Would we put them in zoos? Would we autopsy one? Would we release them into the wild and then go and sit amongst them like Jane Goodall and study their habits? Would the area of his "tribe" be considered a protected park? Would folks pile the kids up in cars to go to Sasquatch Canyon and camp and hope to see BF inside the chain linked area where they could take pictures of the elusive hermit like something out of "Jurassic Park"?

None of this is even considering what rights Bigfoot would have. Rights as an animal or as a human?

Nearly any scenario is a grave one. Can we as ego-driven human beings simply believe in something without "proving" its existence? Can we just back off and say "he's there," without pulling him out of his homeland to be "right." Perhaps we could relegate him once again to the murky categories of Loch Ness Monster and Mothman and enjoy just contemplating "what if?"


  1. I think half of the fun in researching such things are the 'what ifs' that go along with them. Because even if there is no Bigoot or Lock Ness Monster, it's an interesting theoretical exercise to ponder how and why they might exist.

  2. As awesome as he would be to find, he would be much better off as he is now...away from us!

  3. Seriously. I always say, stay frostie, BF, and keep hidden. I wouldn't mind catching a glimpse of him just to make that human to other human-type connection for a moment, but I no more want to capture him and take him home as I would a raccoon.

  4. Great post.
    I think half of the excitement in pondering Bigfoot's existence is rooting for him for eluding our grip for so long.

  5. Rot;
    Seriously--he's proven a very equally intelligent being to manage to control his population enough and stay hidden enough that we don't find him. I think if we want to understand him better, we might look at some of the feral children of the past. That's another post coming up....

  6. The most significant social change would be the resurgence of long hair on men.
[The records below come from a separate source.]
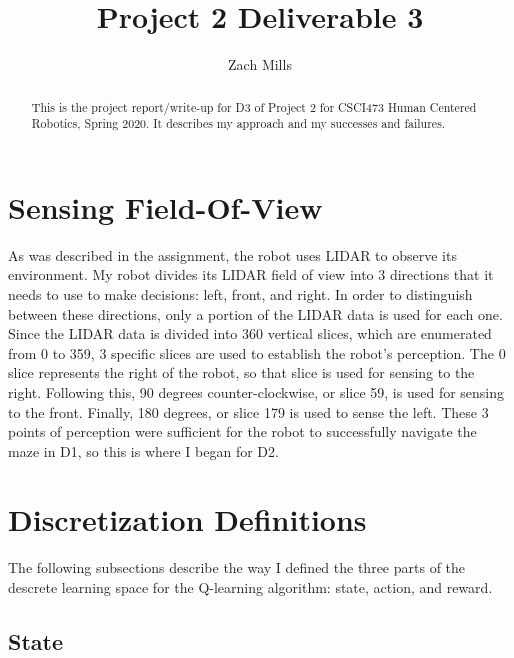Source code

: \documentclass[letterpaper, 10 pt, conference]{ieeeconf}  %
\title{\LARGE \bf
Project 2 Deliverable 3
}
\author{Zach Mills}%
\begin{document}
\maketitle
\thispagestyle{empty}
\pagestyle{empty}


\begin{abstract}

This is the project report/write-up for D3 of Project 2 for CSCI473 Human Centered Robotics, Spring 2020. It describes my approach and my successes and failures.
\end{abstract}


\section{Sensing Field-Of-View}

As was described in the assignment, the robot uses LIDAR to observe its environment. My robot divides its LIDAR field of view into 3 directions that it needs to use to make decisions: left, front, and right. In order to distinguish between these directions, only a portion of the LIDAR data is used for each one. Since the LIDAR data is divided into 360 vertical slices, which are enumerated from 0 to 359, 3 specific slices are used to establish the robot's perception. The 0 slice represents the right of the robot, so that slice is used for sensing to the right. Following this, 90 degrees counter-clockwise, or slice 59, is used for sensing to the front. Finally, 180 degrees, or slice 179 is used to sense the left. These 3 points of perception were sufficient for the robot to successfully navigate the maze in D1, so this is where I began for D2.

\section{Discretization Definitions}

The following subsections describe the way I defined the three parts of the descrete learning space for the Q-learning algorithm: state, action, and reward.

\subsection{State}
\end{document}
Back hair would probably be considered sexy for a time.

  7. We will have fun trying to proof the big guys existence next month.

  8. Leo;
    Seriously, all those idiots who got laser hair removal will feel like chumps.

    This is true, sis. If we find him, we must not bring him home with us, no matter how adorable he may be and how much he wants more brownies...
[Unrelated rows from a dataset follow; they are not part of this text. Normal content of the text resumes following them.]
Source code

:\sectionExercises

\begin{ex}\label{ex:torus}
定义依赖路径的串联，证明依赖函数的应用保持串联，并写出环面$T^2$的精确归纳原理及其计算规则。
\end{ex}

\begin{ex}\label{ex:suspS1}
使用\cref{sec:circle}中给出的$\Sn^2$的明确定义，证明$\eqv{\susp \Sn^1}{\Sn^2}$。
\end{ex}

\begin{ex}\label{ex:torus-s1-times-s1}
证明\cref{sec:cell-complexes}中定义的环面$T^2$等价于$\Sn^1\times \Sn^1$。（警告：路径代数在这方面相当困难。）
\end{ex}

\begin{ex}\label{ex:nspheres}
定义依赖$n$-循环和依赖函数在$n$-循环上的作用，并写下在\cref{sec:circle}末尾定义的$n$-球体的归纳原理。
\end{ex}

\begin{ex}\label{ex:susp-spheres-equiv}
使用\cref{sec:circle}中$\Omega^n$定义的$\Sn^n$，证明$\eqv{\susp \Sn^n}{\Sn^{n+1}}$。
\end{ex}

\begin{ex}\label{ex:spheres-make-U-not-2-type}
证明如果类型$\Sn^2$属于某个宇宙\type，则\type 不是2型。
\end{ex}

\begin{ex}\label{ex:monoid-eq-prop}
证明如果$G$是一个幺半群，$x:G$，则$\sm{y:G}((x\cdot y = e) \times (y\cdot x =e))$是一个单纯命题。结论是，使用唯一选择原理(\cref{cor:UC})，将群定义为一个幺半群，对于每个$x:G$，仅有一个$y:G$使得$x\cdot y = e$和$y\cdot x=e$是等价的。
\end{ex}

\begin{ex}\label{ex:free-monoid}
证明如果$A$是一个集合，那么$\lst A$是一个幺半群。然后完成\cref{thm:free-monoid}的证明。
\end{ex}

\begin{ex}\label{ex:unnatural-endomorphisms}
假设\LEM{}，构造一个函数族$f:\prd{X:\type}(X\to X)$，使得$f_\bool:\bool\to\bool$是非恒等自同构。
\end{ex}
  9. The darker thought would have some shady government organization secretly exterminating the BF, his family, and BF's dog so that they don't have to face public outcries to stop destroying their habitat. Meanwhile those slimy so-and-so's would engage in ongoing psyops to discredit any claims that the initial discovery was actually 'Foot.

  10. Haha. I love the way your mind works, Pangs. I do hope you cloned yourself, dear. Future generations need a Pangs. So, men in black could be at work on the BF front? I wouldn't be surprised. I think they've been diverting out attention from some potholes in the road so the city doesn't have to pay to fix them, just tell citizens their cars are out of alignment and that's why it goes clunk at the corner of Chestnut and Elm Streets. :-)
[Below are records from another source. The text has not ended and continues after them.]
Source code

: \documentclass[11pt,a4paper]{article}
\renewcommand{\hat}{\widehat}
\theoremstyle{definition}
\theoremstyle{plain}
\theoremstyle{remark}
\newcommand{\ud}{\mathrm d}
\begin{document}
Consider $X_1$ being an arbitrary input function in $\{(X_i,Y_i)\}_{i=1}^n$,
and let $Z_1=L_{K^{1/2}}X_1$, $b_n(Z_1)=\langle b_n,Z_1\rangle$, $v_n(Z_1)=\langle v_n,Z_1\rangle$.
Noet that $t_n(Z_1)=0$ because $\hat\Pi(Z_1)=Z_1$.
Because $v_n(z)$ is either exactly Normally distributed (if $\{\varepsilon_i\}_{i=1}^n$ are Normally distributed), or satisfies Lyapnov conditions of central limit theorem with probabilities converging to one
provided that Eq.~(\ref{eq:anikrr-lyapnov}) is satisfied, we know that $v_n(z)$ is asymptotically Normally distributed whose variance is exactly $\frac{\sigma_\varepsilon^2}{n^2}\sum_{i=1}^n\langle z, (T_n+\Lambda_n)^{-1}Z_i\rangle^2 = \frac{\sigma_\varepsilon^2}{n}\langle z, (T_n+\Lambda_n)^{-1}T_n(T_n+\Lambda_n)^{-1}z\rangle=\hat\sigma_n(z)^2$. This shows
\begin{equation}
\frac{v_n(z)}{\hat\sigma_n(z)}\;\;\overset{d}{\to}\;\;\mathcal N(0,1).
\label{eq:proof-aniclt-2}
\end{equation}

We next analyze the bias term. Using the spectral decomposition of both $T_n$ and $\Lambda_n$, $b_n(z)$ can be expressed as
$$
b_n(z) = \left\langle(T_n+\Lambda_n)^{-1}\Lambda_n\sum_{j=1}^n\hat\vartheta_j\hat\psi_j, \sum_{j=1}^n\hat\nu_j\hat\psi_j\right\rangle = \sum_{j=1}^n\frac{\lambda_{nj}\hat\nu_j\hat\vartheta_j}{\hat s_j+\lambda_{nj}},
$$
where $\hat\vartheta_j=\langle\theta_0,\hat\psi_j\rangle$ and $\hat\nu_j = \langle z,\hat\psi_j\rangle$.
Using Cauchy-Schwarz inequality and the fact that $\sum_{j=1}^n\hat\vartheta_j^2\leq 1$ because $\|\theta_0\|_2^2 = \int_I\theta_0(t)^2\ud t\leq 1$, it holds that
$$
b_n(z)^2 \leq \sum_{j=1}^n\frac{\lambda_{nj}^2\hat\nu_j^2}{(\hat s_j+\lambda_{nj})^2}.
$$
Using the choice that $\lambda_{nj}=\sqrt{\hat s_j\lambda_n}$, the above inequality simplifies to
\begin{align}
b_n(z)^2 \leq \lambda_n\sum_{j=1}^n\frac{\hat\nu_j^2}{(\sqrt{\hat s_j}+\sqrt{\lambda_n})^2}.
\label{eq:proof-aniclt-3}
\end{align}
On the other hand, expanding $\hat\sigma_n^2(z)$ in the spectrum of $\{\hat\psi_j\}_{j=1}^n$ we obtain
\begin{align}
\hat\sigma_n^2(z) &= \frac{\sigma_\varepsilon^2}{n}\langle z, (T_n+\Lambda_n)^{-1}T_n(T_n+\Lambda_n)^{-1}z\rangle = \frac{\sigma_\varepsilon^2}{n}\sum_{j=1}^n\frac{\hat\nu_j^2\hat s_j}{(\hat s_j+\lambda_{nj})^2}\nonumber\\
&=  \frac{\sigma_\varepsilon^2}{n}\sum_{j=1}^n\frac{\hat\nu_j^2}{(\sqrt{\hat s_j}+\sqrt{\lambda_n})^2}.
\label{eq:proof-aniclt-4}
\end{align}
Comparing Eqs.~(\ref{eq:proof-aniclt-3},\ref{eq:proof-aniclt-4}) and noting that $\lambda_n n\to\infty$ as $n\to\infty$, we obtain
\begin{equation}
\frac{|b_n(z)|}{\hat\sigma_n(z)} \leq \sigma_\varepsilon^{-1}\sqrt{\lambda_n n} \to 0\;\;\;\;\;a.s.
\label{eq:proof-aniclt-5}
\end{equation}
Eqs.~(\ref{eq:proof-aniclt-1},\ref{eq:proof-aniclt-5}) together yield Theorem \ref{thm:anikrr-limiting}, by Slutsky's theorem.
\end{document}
  11. It's such a double-edged sword. To prove the existence of these creatures means you experience the wonder of the extraordinary amidst the ordinary... but, with the mystery gone, do they just become the ordinary amidst the ordinary?

  12. I wonder about that sometimes. Like the gorillas that villagers spoke of but they didn't find until the early 20th century, did finding them ruin the gorilla? Did it help them since their country was growing and taking up habitat and might have made them extinct like the Tasmanian Tiger? Are they better for us having found them? Does a group of creatures have their chance and if they die off, it's nature's way of saying they didn't have the right stuff? Well, should BF die from disease or drought, I might believe that, but if he dies off because of man's interference, then that was not by nature, but by intervention, like it was with the Tasmanian Tiger when they shot them all to death. BF could go for centuries more here in the US without our interference and be no worse off, but eventually, with population the way it is, even man might go extinct.